With respect to the right of a donor-conceived child and/or a child born of a surrogate mother, the Ombudsman recommends: “The General Scheme should be amended to provide for the gathering, retention and disclosure of information to people born through assisted reproduction and surrogacy regarding their birth and origins.”

The Ombudsman supports so-called ‘altruistic’ surrogacy but is opposed to commercial surrogacy. However, while it believes that criminal sanctions should exist to discourage commercial surrogacy, it soften this by recommending: “The General Scheme should also provide for the legal consequences that arise for children born as a result of such arrangements; however, the Ombudsman for Children’s Office does not believe that declarations of parentage should be denied where this would leave the child born as a result of a commercial surrogacy arrangement in a vulnerable legal position.”

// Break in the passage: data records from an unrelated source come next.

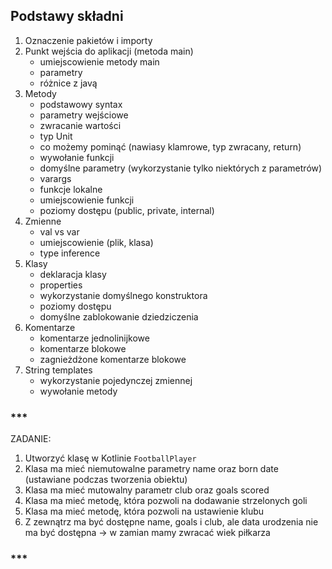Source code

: ## Podstawy składni

1. Oznaczenie pakietów i importy 
2. Punkt wejścia do aplikacji (metoda main)
    - umiejscowienie metody main
    - parametry
    - różnice z javą
3. Metody
    - podstawowy syntax
    - parametry wejściowe
    - zwracanie wartości
    - typ Unit
    - co możemy pominąć (nawiasy klamrowe, typ zwracany, return)
    - wywołanie funkcji
    - domyślne parametry (wykorzystanie tylko niektórych z parametrów)
    - varargs
    - funkcje lokalne
    - umiejscowienie funkcji
    - poziomy dostępu (public, private, internal)
4. Zmienne
    - val vs var
    - umiejscowienie (plik, klasa)
    - type inference
5. Klasy
    - deklaracja klasy
    - properties
    - wykorzystanie domyślnego konstruktora
    - poziomy dostępu
    - domyślne zablokowanie dziedziczenia
6. Komentarze
    - komentarze jednolinijkowe
    - komentarze blokowe
    - zagnieżdżone komentarze blokowe
7. String templates
    - wykorzystanie pojedynczej zmiennej
    - wywołanie metody


### ***
ZADANIE:
1. Utworzyć klasę w Kotlinie `FootballPlayer`
2. Klasa ma mieć niemutowalne parametry name oraz born date (ustawiane podczas tworzenia obiektu)
3. Klasa ma mieć mutowalny parametr club oraz goals scored
4. Klasa ma mieć metodę, która pozwoli na dodawanie strzelonych goli
5. Klasa ma mieć metodę, która pozwoli na ustawienie klubu
6. Z zewnątrz ma być dostępne name, goals i club, ale data urodzenia nie ma być dostępna -> w zamian mamy zwracać wiek piłkarza
### ***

The report of the Ombudsman only mentions marriage in passing and does not uphold the right of a child to be raised by a mother and a father whenever possible.

Also, while it believes that children have a right to know their origins, it does not believe they have a right to be raised by those parents as a matter of principle and whenever possible.

The Children and Family Relationships Bill is intended to create parenting rights for those who use Assisted Human Reproduction techniques to have children. It also provides for adoption by same-sex couples.

Legal parenting rights in respect of Assisted Human Reproduction (AHR) are to be given to single men and women, cohabiting couples and same-sex couples. Marriage is given no special place in the General Scheme of the Bill despite the Constitution.

In Germany, only married couples can access AHR services. Surrogacy of every kind is banned as is egg donation.